Despite Gov. Nathan Deal signing a medical amnesty bill three months ago, the new law allowing for immunities on arrests when a person seeks emergency services has not had many noticeable effects in the purview of law enforcement or medical staff.
The bill attempted to assuage angst for calling 911 in fear of being later prosecuted for drug use or underage alcohol consumption.
Hall County Sheriff’s Office and Gainesville Police did not have any documentation of the new law’s effect on overdoses or criminal prosecution.
“Typically those calls are handled as a medical call and law enforcement is not even contacted unless there are some extenuating circumstances,” Hall County Sheriff’s Office Spokeswoman Nicole Bailes wrote in an email.

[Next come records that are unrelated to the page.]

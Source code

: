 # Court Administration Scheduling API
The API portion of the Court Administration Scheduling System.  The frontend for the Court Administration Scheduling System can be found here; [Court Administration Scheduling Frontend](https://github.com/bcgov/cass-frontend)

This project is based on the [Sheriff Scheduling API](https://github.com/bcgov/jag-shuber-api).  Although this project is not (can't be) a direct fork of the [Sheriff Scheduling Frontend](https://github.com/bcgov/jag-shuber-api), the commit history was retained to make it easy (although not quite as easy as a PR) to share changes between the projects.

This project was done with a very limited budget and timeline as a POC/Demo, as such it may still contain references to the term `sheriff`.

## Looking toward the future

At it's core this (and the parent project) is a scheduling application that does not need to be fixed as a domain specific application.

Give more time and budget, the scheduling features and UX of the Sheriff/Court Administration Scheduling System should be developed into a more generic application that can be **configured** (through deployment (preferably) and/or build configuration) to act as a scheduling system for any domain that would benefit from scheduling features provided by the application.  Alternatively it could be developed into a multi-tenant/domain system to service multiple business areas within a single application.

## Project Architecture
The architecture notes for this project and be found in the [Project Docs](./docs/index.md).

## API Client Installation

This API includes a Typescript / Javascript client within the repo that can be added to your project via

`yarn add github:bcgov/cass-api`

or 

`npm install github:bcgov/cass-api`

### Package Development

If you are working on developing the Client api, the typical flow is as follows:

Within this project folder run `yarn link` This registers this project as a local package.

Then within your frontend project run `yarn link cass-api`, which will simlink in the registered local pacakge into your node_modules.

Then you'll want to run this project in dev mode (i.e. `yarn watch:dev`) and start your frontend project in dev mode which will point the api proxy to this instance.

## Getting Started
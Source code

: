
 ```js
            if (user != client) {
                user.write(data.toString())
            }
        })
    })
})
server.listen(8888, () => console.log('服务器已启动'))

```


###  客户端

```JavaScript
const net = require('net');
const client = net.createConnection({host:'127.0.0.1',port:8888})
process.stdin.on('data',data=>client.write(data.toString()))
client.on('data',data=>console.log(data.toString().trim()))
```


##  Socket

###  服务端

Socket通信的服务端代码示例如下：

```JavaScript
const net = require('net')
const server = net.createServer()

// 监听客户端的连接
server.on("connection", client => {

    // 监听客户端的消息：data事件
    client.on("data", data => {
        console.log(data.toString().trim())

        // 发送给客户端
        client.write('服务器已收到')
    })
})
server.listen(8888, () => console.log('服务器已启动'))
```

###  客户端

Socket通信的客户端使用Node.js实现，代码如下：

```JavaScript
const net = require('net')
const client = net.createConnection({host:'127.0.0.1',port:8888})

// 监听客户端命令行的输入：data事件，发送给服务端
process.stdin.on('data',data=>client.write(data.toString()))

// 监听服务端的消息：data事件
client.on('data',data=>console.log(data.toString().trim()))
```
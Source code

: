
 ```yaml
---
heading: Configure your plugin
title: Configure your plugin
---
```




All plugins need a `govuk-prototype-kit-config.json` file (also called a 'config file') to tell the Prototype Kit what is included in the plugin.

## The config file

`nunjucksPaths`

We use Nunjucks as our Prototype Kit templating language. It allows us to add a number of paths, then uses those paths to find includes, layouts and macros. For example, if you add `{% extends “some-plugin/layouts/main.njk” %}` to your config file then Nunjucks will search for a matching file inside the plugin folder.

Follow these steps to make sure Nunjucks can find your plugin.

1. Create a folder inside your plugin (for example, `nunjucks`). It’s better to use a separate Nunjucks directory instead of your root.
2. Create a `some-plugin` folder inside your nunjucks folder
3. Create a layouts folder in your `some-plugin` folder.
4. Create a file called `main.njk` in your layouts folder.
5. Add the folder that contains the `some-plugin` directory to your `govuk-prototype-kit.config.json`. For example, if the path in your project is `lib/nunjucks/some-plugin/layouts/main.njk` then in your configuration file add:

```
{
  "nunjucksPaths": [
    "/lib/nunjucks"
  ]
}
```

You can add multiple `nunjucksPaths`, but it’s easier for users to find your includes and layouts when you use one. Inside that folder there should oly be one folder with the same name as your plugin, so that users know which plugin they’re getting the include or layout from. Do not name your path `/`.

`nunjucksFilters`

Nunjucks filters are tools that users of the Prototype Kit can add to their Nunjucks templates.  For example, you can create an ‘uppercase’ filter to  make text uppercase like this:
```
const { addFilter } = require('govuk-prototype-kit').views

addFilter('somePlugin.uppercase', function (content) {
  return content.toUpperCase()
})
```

Northeast Georgia Medical Center spokesman Sean Couch said the law likewise has had no effect so far on the operations of the emergency department.
“We have not seen an increase in visits to the ED as a result of this bill, nothing we could directly attribute to it,” Couch said.
While not much has been seen in Hall County, the law has already saved a life. Police in Holly Springs administered naloxone to a patient. The drug is an opioid overdose antidote made more available after the law was enacted.
“That was administered by an officer with the Holly Springs Police Department, and that was six days after the police department had gotten naloxone and had been trained on naloxone administration,” said Jeremy Sharp, a student at the University of North Georgia and founder of UNG’s chapter of Students for Sensible Drug Policy. “So within six days of them getting trained and all that stuff, they had saved a 24-year-old woman’s life.”
Gainesville Police does not carry naloxone, with overdoses being handled by Northeast Georgia Medical Center, Gainesville Police Spokesman Cpl. Joe Britte said.
“I think within a year or two we’re going to save a couple of lives with it,” Sharp said.
As students return to Gainesville for another year of school, Sharp hopes others at UNG and colleges across the state are aware of the new law.
“I’m extremely hopeful that people will be informed on the law, and when situations arise or medical attention is needed ... they’ll do the right thing and call for help,” he said.
With the first of the academic year right around the corner, Sharp and the University of North Georgia Students for Sensible Drug Policy have collaborated with deans and Greek life leaders to create a school-wide version of the law.
“I think it is important that we have a medical amnesty policy at the school, just because it has the potential to save lives,” Sharp said.